Somewhere below are a line with "2. Create a feature branch" and a later line with "MIT License - feel". Output exactly those lines and all lines between them.
━━━━━ TASK DATA ━━━━━
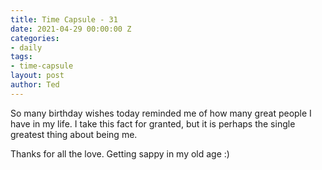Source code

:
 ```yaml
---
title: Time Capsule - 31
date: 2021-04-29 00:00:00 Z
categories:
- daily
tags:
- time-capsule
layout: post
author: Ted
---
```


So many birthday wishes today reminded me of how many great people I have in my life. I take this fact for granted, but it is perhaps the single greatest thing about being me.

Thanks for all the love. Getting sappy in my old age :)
━━━━━
━━━━━ TASK DATA ━━━━━
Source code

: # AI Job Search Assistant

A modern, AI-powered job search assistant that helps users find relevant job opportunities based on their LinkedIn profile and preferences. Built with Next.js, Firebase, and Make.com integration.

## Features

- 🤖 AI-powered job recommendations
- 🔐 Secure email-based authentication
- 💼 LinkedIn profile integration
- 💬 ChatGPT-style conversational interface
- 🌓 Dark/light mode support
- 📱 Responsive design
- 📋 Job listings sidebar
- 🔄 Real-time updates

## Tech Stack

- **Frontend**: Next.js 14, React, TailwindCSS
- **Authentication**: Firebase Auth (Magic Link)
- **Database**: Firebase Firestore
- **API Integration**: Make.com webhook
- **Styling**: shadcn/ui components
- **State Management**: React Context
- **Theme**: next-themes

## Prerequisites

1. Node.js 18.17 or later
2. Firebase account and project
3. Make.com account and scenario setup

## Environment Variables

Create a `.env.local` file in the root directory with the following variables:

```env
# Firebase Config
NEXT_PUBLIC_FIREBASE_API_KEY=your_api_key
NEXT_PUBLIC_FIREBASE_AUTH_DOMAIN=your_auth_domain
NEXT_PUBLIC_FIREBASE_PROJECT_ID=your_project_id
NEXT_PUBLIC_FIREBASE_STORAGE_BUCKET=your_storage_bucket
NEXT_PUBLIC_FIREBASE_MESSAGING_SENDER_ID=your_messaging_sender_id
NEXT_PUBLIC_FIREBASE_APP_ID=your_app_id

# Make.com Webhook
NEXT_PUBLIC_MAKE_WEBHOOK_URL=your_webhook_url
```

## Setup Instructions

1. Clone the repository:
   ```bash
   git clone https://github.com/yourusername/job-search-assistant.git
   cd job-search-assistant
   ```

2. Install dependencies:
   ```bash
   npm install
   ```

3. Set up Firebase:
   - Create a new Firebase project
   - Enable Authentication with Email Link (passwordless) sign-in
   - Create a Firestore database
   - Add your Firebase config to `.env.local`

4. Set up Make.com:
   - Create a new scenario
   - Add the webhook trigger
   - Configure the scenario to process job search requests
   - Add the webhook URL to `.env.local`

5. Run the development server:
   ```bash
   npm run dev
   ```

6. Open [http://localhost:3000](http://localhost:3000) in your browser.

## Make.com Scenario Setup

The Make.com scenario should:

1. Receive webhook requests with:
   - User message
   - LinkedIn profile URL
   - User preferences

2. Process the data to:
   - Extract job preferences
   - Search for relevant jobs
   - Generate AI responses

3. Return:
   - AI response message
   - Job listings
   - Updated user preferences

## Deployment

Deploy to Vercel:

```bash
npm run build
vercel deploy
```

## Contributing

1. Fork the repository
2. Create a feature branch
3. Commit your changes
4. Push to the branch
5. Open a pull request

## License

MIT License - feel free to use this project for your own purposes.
━━━━━
RESULT FOR THIS TASK >>
2. Create a feature branch
3. Commit your changes
4. Push to the branch
5. Open a pull request

## License

MIT License - feel free to use this project for your own purposes.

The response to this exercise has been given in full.